Health experts and community advocates say the Johnson administration’s current approach — centered on public messaging and daytime cooling centers — is dangerously insufficient for the residents most at risk: low-income Black and Latino communities on the South Side and West Side, elderly residents, and people experiencing homelessness. The core problem is simple and deadly. When the sun goes down, the centers close. The heat does not.
“One of the most dangerous things about heat waves is when the temperatures don’t go down at night,” said Dr. Sheetal Rao, assistant professor of medicine and public health at the University of Illinois Chicago. “Our body needs to have rest and a break from the heat.” This week, overnight temperatures are holding in the upper 70s and low 80s, with daytime heat indexes exceeding 100 degrees — offering almost no physiological recovery window for people without reliable air conditioning. “The stress and strain, the dehydration and the poor sleep can build up over several days,” Rao said. “Medically, people need a place to cool down 24 hours a day during this level of extreme heat.”
Why are some neighborhoods so much more exposed?
The geography of heat risk in Chicago is not random. It tracks almost perfectly onto the geography of disinvestment. Poorer neighborhoods — disproportionately Black and Latino — have fewer trees, less shade, and vast stretches of concrete and asphalt that absorb heat during the day and radiate it back through the night. Many of these communities sit farther from Lake Michigan, losing access to the cooling effect that benefits wealthier North Side neighborhoods.

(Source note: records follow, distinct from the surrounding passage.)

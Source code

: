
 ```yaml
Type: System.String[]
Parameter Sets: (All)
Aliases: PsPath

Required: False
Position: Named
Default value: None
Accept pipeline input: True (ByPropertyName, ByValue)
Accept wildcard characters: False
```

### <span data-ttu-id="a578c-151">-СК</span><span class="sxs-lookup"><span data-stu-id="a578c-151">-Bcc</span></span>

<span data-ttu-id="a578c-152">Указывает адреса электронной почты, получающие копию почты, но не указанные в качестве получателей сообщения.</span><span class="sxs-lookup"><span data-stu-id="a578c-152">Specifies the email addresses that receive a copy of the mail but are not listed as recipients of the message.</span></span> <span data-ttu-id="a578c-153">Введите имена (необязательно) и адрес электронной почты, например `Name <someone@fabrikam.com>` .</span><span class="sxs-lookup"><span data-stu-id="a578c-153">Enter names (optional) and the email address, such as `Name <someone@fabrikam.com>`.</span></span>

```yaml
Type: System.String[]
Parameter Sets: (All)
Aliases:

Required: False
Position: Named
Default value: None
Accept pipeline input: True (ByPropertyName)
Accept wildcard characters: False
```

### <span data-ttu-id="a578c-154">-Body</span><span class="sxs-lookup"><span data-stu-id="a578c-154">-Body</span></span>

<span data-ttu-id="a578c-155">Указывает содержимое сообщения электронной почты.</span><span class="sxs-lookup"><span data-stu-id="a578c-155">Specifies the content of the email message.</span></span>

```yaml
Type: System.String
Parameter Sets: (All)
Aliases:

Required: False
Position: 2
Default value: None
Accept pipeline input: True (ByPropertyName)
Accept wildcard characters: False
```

A 2023 urban heat mapping initiative, in which the advocacy group People’s Response Network participated, found a staggering 20-degree temperature difference between Rogers Park on the North Side and Archer Heights on the Southwest Side on a single summer day.

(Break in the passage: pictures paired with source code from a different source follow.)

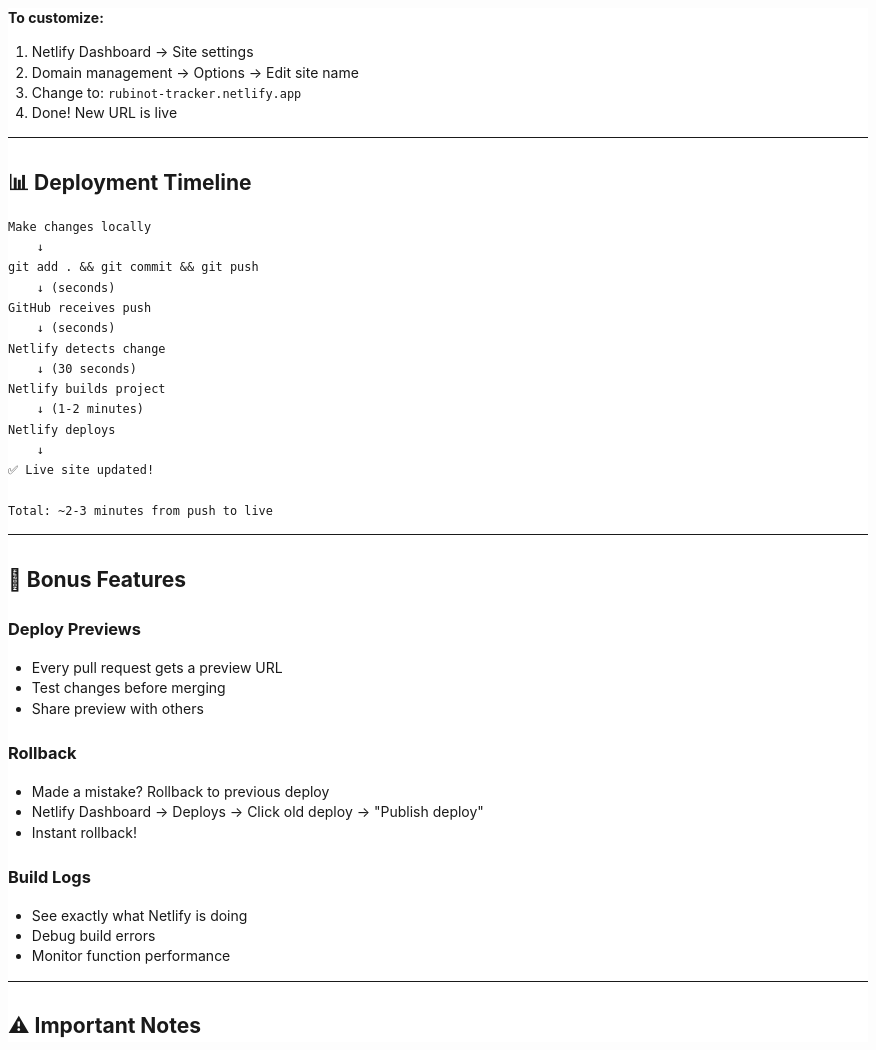 **To customize:**
1. Netlify Dashboard → Site settings
2. Domain management → Options → Edit site name
3. Change to: `rubinot-tracker.netlify.app`
4. Done! New URL is live

---

## 📊 Deployment Timeline

```
Make changes locally
    ↓
git add . && git commit && git push
    ↓ (seconds)
GitHub receives push
    ↓ (seconds)
Netlify detects change
    ↓ (30 seconds)
Netlify builds project
    ↓ (1-2 minutes)
Netlify deploys
    ↓
✅ Live site updated!

Total: ~2-3 minutes from push to live
```

---

## 🎁 Bonus Features

### Deploy Previews
- Every pull request gets a preview URL
- Test changes before merging
- Share preview with others

### Rollback
- Made a mistake? Rollback to previous deploy
- Netlify Dashboard → Deploys → Click old deploy → "Publish deploy"
- Instant rollback!

### Build Logs
- See exactly what Netlify is doing
- Debug build errors
- Monitor function performance

---

## ⚠️ Important Notes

Northwestern University researchers have spent three years analyzing tens of thousands of data points to identify who is most likely to get sick or die from extreme heat. Last year, they delivered their findings to City Hall alongside 30 concrete recommendations, including expanded cooling centers. It remains unclear how many of those recommendations the city has acted on. An updated presentation is expected in the coming weeks.

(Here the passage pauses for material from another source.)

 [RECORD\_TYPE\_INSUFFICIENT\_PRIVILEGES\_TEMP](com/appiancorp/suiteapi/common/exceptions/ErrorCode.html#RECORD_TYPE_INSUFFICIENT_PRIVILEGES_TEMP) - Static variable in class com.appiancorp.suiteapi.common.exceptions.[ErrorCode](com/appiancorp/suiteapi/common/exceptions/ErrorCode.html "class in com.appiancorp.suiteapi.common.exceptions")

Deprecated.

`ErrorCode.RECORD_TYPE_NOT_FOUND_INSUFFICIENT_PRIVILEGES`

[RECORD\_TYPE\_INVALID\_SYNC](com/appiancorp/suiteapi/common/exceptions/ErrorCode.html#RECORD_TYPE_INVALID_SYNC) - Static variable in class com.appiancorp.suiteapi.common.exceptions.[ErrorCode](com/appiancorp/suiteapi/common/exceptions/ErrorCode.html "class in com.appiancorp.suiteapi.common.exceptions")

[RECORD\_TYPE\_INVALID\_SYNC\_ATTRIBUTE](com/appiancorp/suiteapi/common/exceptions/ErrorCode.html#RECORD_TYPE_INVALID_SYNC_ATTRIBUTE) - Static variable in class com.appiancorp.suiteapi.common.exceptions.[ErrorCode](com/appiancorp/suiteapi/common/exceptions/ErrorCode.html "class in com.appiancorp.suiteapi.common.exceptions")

Former Chicago Department of Public Health Assistant Commissioner Dr. Howard Ehrman is direct about the failure. “The city’s response has changed little over past administrations despite decades of research showing the dangers of prolonged heat exposure,” he told the Sun-Times. Outreach, he said, must focus specifically on predominantly Black and Latino neighborhoods, where residents carry higher rates of chronic health conditions that amplify heat-related risk.
Lonette Sims, chairperson of the People’s Response Network, is pushing City Hall to act now rather than after the next preventable death. She wants mobile outreach teams and cooling buses deployed directly to homeless encampments and low-income neighborhoods — a model other cities have already adopted. She is also calling for temporary utility shutoff moratoriums during heat emergencies, so residents are not forced to choose between paying their electric bill and running a fan. “We feel a need to keep pushing for the city of Chicago to be more preventative,” Sims said.
Registered nurse Monica Dillon, who spent years doing homeless outreach in Chicago, describes what the current plan looks like on the ground. “The city’s plan is to just send everybody to buildings that are already open from 9 to 5,” she said. “These places are not prepared to accept people en masse anyway.” Dillon points to Cook County’s 24-hour courthouse cooling and warming centers — including the Skokie courthouse — as a model worth replicating. Those facilities allow people to stay indoors around the clock, provide water and snacks, and even accommodate pets. “Ideally, each community really needs to have their own hub, 24/7, available to accommodate everybody in that community,” she said.
Mayor Brandon Johnson’s administration did not respond to a request for comment. That silence is itself a statement. The research exists. The recommendations have been delivered. The communities most at risk are already known. What is missing is not information — it is urgency.